Indications for: VARIZIG
Postexposure prophylaxis of varicella in high risk individuals (include immunocompromised children and adults, newborns of mothers with varicella shortly before or after delivery, premature infants, neonates and infants <1 year old, adults without evidence of immunity, pregnant women). To reduce severity of varicella.
Pregnant Women Exposed to Varicella Zoster Virus
A randomized, open-label, multicenter, active controlled clinical trial was conducted in 60 pregnant women without immunity to VZV (as confirmed by a latex agglutination test).
- Patients were stratified on the basis of time from first exposure to varicella as follows:
- 1 to 4 days post-exposure and,
- 5 to 14 days post-exposure.
- The women were randomly assigned into 1 of 3 study arms as follows:
- a single IV dose of 125 IU/10 kg to a max dose of 625 IU of Varizig,
- a single IM dose of 125 IU/10 kg to a max dose of 625 IU of Varizig or,
- a single IM dose of 125 IU/10 kg to a max dose of 625 IU of VZIG (licensed comparator product).
- Patients were followed for 42 days.
- Incidence of clinical varicella was similar across all treatment groups with an overall incidence of 33%; however, in the subset of 28 patients with more than 24 hours exposure to varicella, the incidence of clinical varicella in the combined treatment groups was 64%.
High Risk Patients Exposed to Varicella Zoster Virus
An open-label, Expanded Access Protocol (EAP) conducted in the US was designed to provide Varizig to high risk individuals who were exposed to varicella zoster virus (VZV). The study was not designed to evaluate efficacy, however, the objective was to further assess and confirm the safety/efficacy of Varizig IM injection in the prevention or reduction of severity of complications from varicella infections in the indicated high risk populations. Initially, enrollment was limited to allow treatment with Varizig only within 96 hours of exposure, but later amended to a treatment window of 10 days post-exposure.
- The incidence of clinical varicella (chickenpox lesions), was compared to predefined historical reference rates.

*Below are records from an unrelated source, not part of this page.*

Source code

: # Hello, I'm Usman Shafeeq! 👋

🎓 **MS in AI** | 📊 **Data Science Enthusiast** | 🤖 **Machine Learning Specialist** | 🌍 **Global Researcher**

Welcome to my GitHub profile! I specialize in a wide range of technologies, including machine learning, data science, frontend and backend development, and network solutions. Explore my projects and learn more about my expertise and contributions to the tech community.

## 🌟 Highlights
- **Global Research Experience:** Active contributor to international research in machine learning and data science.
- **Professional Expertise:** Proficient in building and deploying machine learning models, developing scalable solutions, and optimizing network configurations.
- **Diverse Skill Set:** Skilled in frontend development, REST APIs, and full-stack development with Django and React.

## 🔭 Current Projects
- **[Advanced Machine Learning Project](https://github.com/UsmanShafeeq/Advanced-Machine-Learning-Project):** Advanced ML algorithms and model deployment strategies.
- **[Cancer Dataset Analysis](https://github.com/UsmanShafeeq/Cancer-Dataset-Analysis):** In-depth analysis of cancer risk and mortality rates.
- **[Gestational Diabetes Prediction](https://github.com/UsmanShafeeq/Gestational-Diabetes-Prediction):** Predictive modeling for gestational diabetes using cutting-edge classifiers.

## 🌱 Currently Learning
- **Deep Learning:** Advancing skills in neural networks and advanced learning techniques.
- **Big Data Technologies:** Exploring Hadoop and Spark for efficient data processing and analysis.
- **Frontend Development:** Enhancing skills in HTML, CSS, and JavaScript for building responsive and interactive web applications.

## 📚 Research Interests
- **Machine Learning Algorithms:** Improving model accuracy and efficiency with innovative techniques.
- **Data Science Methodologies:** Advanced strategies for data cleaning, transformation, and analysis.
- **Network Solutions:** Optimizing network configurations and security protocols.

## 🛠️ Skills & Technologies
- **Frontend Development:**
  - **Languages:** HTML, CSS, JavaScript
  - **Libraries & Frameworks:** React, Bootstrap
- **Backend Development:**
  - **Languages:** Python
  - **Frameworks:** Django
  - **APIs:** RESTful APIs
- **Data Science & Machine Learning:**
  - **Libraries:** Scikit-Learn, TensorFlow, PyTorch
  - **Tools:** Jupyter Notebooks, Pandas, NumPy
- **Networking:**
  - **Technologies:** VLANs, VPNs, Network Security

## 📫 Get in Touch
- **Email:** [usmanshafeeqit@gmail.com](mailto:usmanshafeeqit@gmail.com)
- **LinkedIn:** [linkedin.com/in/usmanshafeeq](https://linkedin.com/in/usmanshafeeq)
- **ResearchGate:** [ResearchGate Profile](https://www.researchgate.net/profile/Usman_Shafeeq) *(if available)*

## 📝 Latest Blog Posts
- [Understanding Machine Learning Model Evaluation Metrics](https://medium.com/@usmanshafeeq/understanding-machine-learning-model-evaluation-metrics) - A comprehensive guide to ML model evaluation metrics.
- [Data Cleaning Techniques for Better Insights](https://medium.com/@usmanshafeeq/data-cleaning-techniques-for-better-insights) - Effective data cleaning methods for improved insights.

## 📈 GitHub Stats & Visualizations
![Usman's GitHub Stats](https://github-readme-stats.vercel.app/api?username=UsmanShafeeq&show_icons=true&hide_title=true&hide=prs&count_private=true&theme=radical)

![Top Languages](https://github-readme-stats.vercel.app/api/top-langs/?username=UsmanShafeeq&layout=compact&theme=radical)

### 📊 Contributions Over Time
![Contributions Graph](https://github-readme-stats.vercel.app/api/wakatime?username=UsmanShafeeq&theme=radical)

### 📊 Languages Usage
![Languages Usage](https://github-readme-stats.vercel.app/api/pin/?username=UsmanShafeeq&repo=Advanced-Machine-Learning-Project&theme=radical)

- The incidence of severe varicella complications, including pneumonia, encephalitis, severe varicella with pox counts >100 pox, mortality and all complications was also evaluated.
- The overall incidence of clinical varicella was evaluated in an interim analysis, where 10% (31/311) of high risk individuals exposed to VZV and treated with Varizig for all combined populations, for whom complete or partial efficacy data was available.
- Clinical varicella was observed in 8.4% (13/154) of immunocompromised pediatric and adult patients, in 6.8 % (5/74) of pregnant women, in 14.8% (12/81) of infants and one healthy adult.
- Clinical varicella was more common after prolonged VZV exposure.
- The final report confirmed the efficacy results in the interim analysis.
- Updated final results of clinical varicella was observed in 4.5% (12/269) of immunocompromised pediatric and adult patients, in 7.3% (10/137) of pregnant women, in 11.4% (12/105) of infants (including newborns, preterm infants, infants aged <1yr).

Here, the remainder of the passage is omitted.